Under updated regulations released on Sunday, foreign investors will only need to complete one set of standard forms and notify the Ministry of Commerce if it takes a stake in a local company – as long as the deal does not involve a monopoly or national security.
The revisions are designed to eliminate some of the costly and labyrinthine administrative reviews that have held back foreign direct investment (FDI) in China.
Conditions have deteriorated to such an extent that German ambassador to China Michael Clauss said last year it was “more or less impossible” for a German firm to invest in China through acquisition.
As a result FDI inflows into China have stagnated, amounting to 441.5 billion yuan (US$65.5 billion) in the first half, down 0.5 per cent from a year earlier.
Vice-commerce minister Qian Keming said on Monday that international competition to attract foreign investment was fierce but the latest data showed that the FDI inflows to China were basically “stable”.
The lack of fresh FDI is causing concerns among China’s top leadership, prompting the authorities to step up their efforts to woo foreign investors. “Stabilising” foreign investment is now a priority economic policy for Beijing.
In June, China changed its investment guidelines to open up more sectors to foreign funds.
And Premier Li Keqiang said last week that China would roll out its “free trade zone” policies across the country to open the domestic market wider to foreign investment.
Li also said China would lift caps on foreign stakes in service and manufacturing projects and make it easier for foreign nationals to work in China, adding that all the measures had to be implemented by the end of September.
Once the darling of global investors, China is facing tougher competition to attract interest as domestic costs rise. Electronics giant Foxconn, which employs more than a million workers across China, announced last week that it was spending US$10 billion to set up a factory in the US state of Wisconsin.
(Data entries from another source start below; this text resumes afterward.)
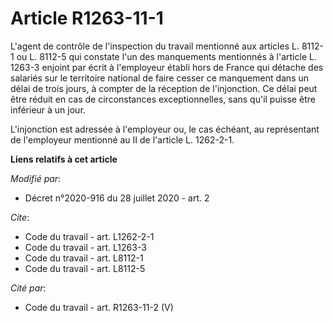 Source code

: # Article R1263-11-1

L'agent de contrôle de l'inspection du travail mentionné aux articles L. 8112-1 ou L. 8112-5 qui constate l'un des
manquements mentionnés à l'article L. 1263-3 enjoint par écrit à l'employeur établi hors de France qui détache des salariés
sur le territoire national de faire cesser ce manquement dans un délai de trois jours, à compter de la réception de
l'injonction. Ce délai peut être réduit en cas de circonstances exceptionnelles, sans qu'il puisse être inférieur à un jour.

L'injonction est adressée à l'employeur ou, le cas échéant, au représentant de l'employeur mentionné au II de l'article L.
1262-2-1.

**Liens relatifs à cet article**

_Modifié par_:

  - Décret n°2020-916 du 28 juillet 2020 - art. 2

_Cite_:

  - Code du travail - art. L1262-2-1
  - Code du travail - art. L1263-3
  - Code du travail - art. L8112-1
  - Code du travail - art. L8112-5

_Cité par_:

  - Code du travail - art. R1263-11-2 (V)
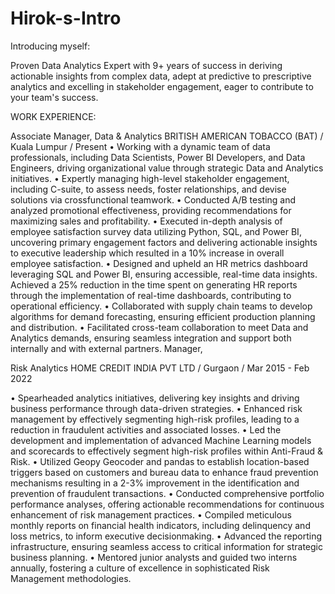 # Hirok-s-Intro
Introducing myself:

Proven Data Analytics Expert with 9+ years of success in deriving actionable insights from complex data, adept at predictive to prescriptive analytics and excelling in stakeholder engagement, eager to contribute to your team's success. 

WORK EXPERIENCE:

Associate Manager, Data & Analytics BRITISH AMERICAN TOBACCO (BAT) / Kuala Lumpur / Present
• Working with a dynamic team of data professionals, including Data Scientists, Power BI Developers, and Data Engineers, driving organizational value through strategic Data and Analytics initiatives.
• Expertly managing high-level stakeholder engagement, including C-suite, to assess needs, foster relationships, and devise solutions via crossfunctional teamwork.
• Conducted A/B testing and analyzed promotional effectiveness, providing recommendations for maximizing sales and profitability. 
• Executed in-depth analysis of employee satisfaction survey data utilizing Python, SQL, and Power BI, uncovering primary engagement factors and delivering actionable insights to executive leadership which resulted in a 10% increase in overall employee satisfaction.
• Designed and upheld an HR metrics dashboard leveraging SQL and Power BI, ensuring accessible, real-time data insights. Achieved a 25% reduction in the time spent on generating HR reports through the implementation of real-time dashboards, contributing to operational efficiency.
• Collaborated with supply chain teams to develop algorithms for demand forecasting, ensuring efficient production planning and distribution.
• Facilitated cross-team collaboration to meet Data and Analytics demands, ensuring seamless integration and support both internally and with external partners. Manager,

Risk Analytics HOME CREDIT INDIA PVT LTD / Gurgaon / Mar 2015 - Feb 2022 

• Spearheaded analytics initiatives, delivering key insights and driving business performance through data-driven strategies.
• Enhanced risk management by effectively segmenting high-risk profiles, leading to a reduction in fraudulent activities and associated losses. 
• Led the development and implementation of advanced Machine Learning models and scorecards to effectively segment high-risk profiles within Anti-Fraud & Risk.
• Utilized Geopy Geocoder and pandas to establish location-based triggers based on customers and bureau data to enhance fraud prevention mechanisms resulting in a 2-3% improvement in the identification and prevention of fraudulent transactions.
• Conducted comprehensive portfolio performance analyses, offering actionable recommendations for continuous enhancement of risk management practices. 
• Compiled meticulous monthly reports on financial health indicators, including delinquency and loss metrics, to inform executive decisionmaking.
• Advanced the reporting infrastructure, ensuring seamless access to critical information for strategic business planning. 
• Mentored junior analysts and guided two interns annually, fostering a culture of excellence in sophisticated Risk Management methodologies.
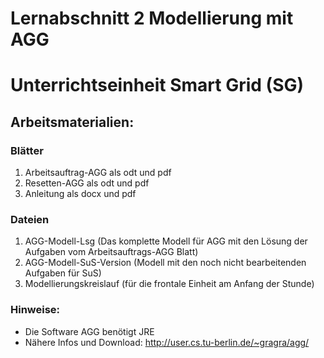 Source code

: # Lernabschnitt 2 Modellierung mit AGG
# Unterrichtseinheit Smart Grid (SG)

## Arbeitsmaterialien:
### Blätter
  1. Arbeitsauftrag-AGG als odt und pdf
  2. Resetten-AGG als odt und pdf
  3. Anleitung als docx und pdf

### Dateien
  1. AGG-Modell-Lsg (Das komplette Modell für AGG mit den Lösung der Aufgaben vom Arbeitsauftrags-AGG Blatt)
  2. AGG-Modell-SuS-Version (Modell mit den noch nicht bearbeitenden Aufgaben für SuS)
  3. Modellierungskreislauf (für die frontale Einheit am Anfang der Stunde)

### Hinweise:
  * Die Software AGG benötigt JRE
  * Nähere Infos und Download: http://user.cs.tu-berlin.de/~gragra/agg/
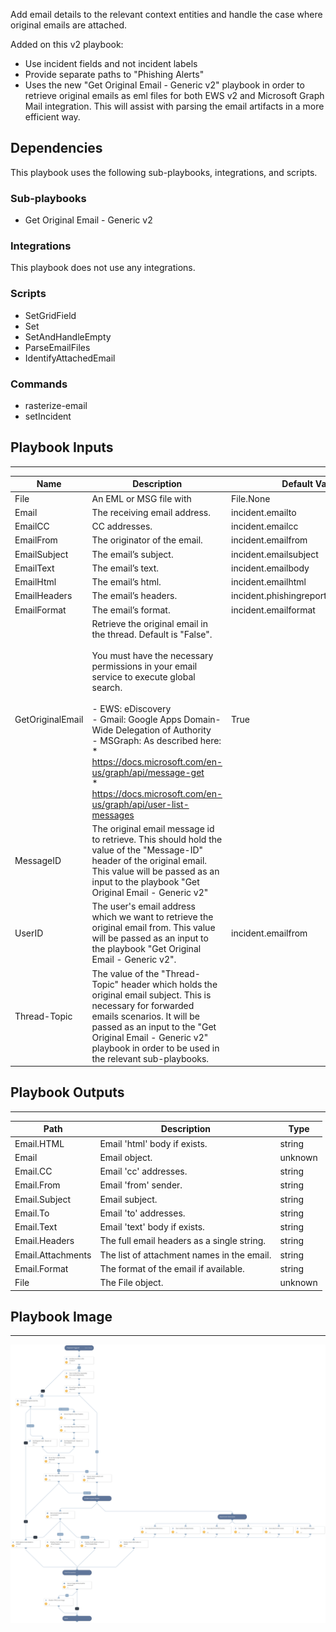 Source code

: Add email details to the relevant context entities and handle the case where original emails are attached.

Added on this v2 playbook:
- Use incident fields and not incident labels
- Provide separate paths to "Phishing Alerts"
- Uses the new "Get Original Email - Generic v2" playbook in order to retrieve original emails as eml files for both EWS v2 and Microsoft Graph Mail integration. This will assist with parsing the email artifacts in a more efficient way.


## Dependencies
This playbook uses the following sub-playbooks, integrations, and scripts.

### Sub-playbooks
* Get Original Email - Generic v2

### Integrations
This playbook does not use any integrations.

### Scripts
* SetGridField
* Set
* SetAndHandleEmpty
* ParseEmailFiles
* IdentifyAttachedEmail

### Commands
* rasterize-email
* setIncident

## Playbook Inputs
---

| **Name** | **Description** | **Default Value** | **Required** |
| --- | --- | --- | --- |
| File | An EML or MSG file with | File.None | Optional |
| Email | The receiving email address. | incident.emailto | Optional |
| EmailCC | CC addresses. | incident.emailcc | Optional |
| EmailFrom | The originator of the email. | incident.emailfrom | Optional |
| EmailSubject | The email’s subject. | incident.emailsubject | Optional |
| EmailText | The email’s text. | incident.emailbody | Optional |
| EmailHtml | The email’s html. | incident.emailhtml | Optional |
| EmailHeaders | The email’s headers. | incident.phishingreporteremailheaders | Optional |
| EmailFormat | The email’s format. | incident.emailformat | Optional |
| GetOriginalEmail | Retrieve the original email in the thread. Default is "False".<br/><br/>You must have the necessary permissions in your email service to execute global search.<br/><br/>- EWS: eDiscovery<br/>- Gmail: Google Apps Domain-Wide Delegation of Authority<br/>- MSGraph: As described here:<br/>  \* https://docs.microsoft.com/en-us/graph/api/message-get<br/>  \* https://docs.microsoft.com/en-us/graph/api/user-list-messages | True | Optional |
| MessageID | The original email message id to retrieve. This should hold the value of the "Message-ID" header of the original email. This value will be passed as an input to the playbook "Get Original Email - Generic v2" |  | Optional |
| UserID | The user's email address which we want to retrieve the original email from. This value will be passed as an input to the playbook "Get Original Email - Generic v2". | incident.emailfrom | Optional |
| Thread-Topic | The value of the "Thread-Topic" header which holds the original email subject. This is necessary for forwarded emails scenarios. It will be passed as an input to the "Get Original Email - Generic v2" playbook in order to be used in the relevant sub-playbooks. |  | Optional |

## Playbook Outputs
---

| **Path** | **Description** | **Type** |
| --- | --- | --- |
| Email.HTML | Email 'html' body if exists. | string |
| Email | Email object. | unknown |
| Email.CC | Email 'cc' addresses. | string |
| Email.From | Email 'from' sender. | string |
| Email.Subject | Email subject. | string |
| Email.To | Email 'to' addresses. | string |
| Email.Text | Email 'text' body if exists. | string |
| Email.Headers | The full email headers as a single string. | string |
| Email.Attachments | The list of attachment names in the email. | string |
| Email.Format | The format of the email if available. | string |
| File | The File object. | unknown |

## Playbook Image
---
![Process Email - Generic v2](../doc_files/Process_Email_-_Generic_v2.png) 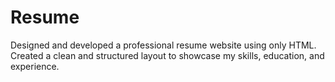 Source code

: # Resume
Designed and developed a professional resume website using only HTML. Created a clean and structured layout to showcase my skills, education, and experience. 
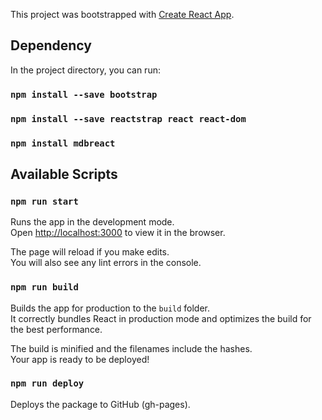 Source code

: This project was bootstrapped with [Create React App](https://github.com/facebook/create-react-app).

## Dependency

In the project directory, you can run:

### `npm install --save bootstrap`
### `npm install --save reactstrap react react-dom`
### `npm install mdbreact`


## Available Scripts

### `npm run start`

Runs the app in the development mode.<br />
Open [http://localhost:3000](http://localhost:3000) to view it in the browser.

The page will reload if you make edits.<br />
You will also see any lint errors in the console.

### `npm run build`

Builds the app for production to the `build` folder.<br />
It correctly bundles React in production mode and optimizes the build for the best performance.

The build is minified and the filenames include the hashes.<br />
Your app is ready to be deployed!

### `npm run deploy`

Deploys the package to GitHub (gh-pages).

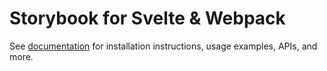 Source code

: # Storybook for Svelte & Webpack

See [documentation](https://storybook.js.org/docs/8.0/get-started/svelte-webpack5?renderer=svelte) for installation instructions, usage examples, APIs, and more.
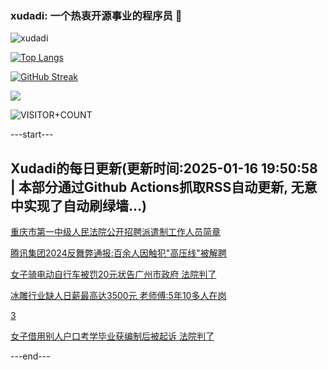 ### xudadi: 一个热衷开源事业的程序员 👋

![xudadi](https://github-readme-stats-git-masterorgs-github-readme-stats-team.vercel.app/api?username=xudadi)

[![Top Langs](https://github-readme-stats.vercel.app/api/top-langs/?username=xudadi)](https://github.com/anuraghazra/github-readme-stats)

[![GitHub Streak](https://streak-stats.demolab.com?user=xudadi&locale=zh_Hans)](https://git.io/streak-stats)

![](https://raw.githubusercontent.com/xudadi/xudadi/main/assets/github-contribution-grid-snake.svg)

![VISITOR+COUNT](https://komarev.com/ghpvc/?username=xudadi&label=VISITOR+COUNT)


---start---

## Xudadi的每日更新(更新时间:2025-01-16 19:50:58 | 本部分通过Github Actions抓取RSS自动更新, 无意中实现了自动刷绿墙...)

[重庆市第一中级人民法院公开招聘派遣制工作人员简章](https://www.gongkaoleida.com/article/2267208)

[腾讯集团2024反舞弊通报:百余人因触犯"高压线"被解聘](https://m.163.com/news/article/JM17RCDB0534A4SC.html)

[女子骑电动自行车被罚20元状告广州市政府 法院判了](https://m.163.com/news/article/JLVR2TU1051492T3.html)

[冰雕行业缺人日薪最高达3500元 老师傅:5年10多人在岗](https://m.163.com/news/article/JM021VHV0512B07B.html)

[3](https://m.163.com/touch/news/sub/domestic)

[女子借用别人户口考学毕业获编制后被起诉 法院判了](https://m.163.com/news/article/JLVVSBQV051492T3.html)

---end---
China Minsheng Bank chief economist Wen Bin said a key economic job for China was to compete with other countries for investment.
“Foreign investment is very important for local businesses, private and state-owned, as they can bring in new management mindset and increase competitiveness,” Wen said.
Lu Zhengwei, chief economist with Industrial Bank in Shanghai, agreed that foreign investors brought more than just funds.
“It is not the problem of money. The most competitive industries in China are the ones that have the greatest amount of opening up, such as cell phones and home electronic appliances,” Lu said.
That is also the message from the top. President Xi Jinping said told a meeting of the Central Leading Group on Financial and Economic Affairs last month that foreign investment could help promote the country’s development and reforms.
But not everybody is convinced yet.
The European Union Chamber of Commerce in China, an influential business lobby group, responded to Xi’s call by saying the best bet would be to level the playing field completely.
“The European Chamber believes the most pragmatic approach would be to replace China’s existing foreign investment regime with a regulatory framework that applies equally to both domestic and foreign enterprises, as soon as possible,” the chamber said.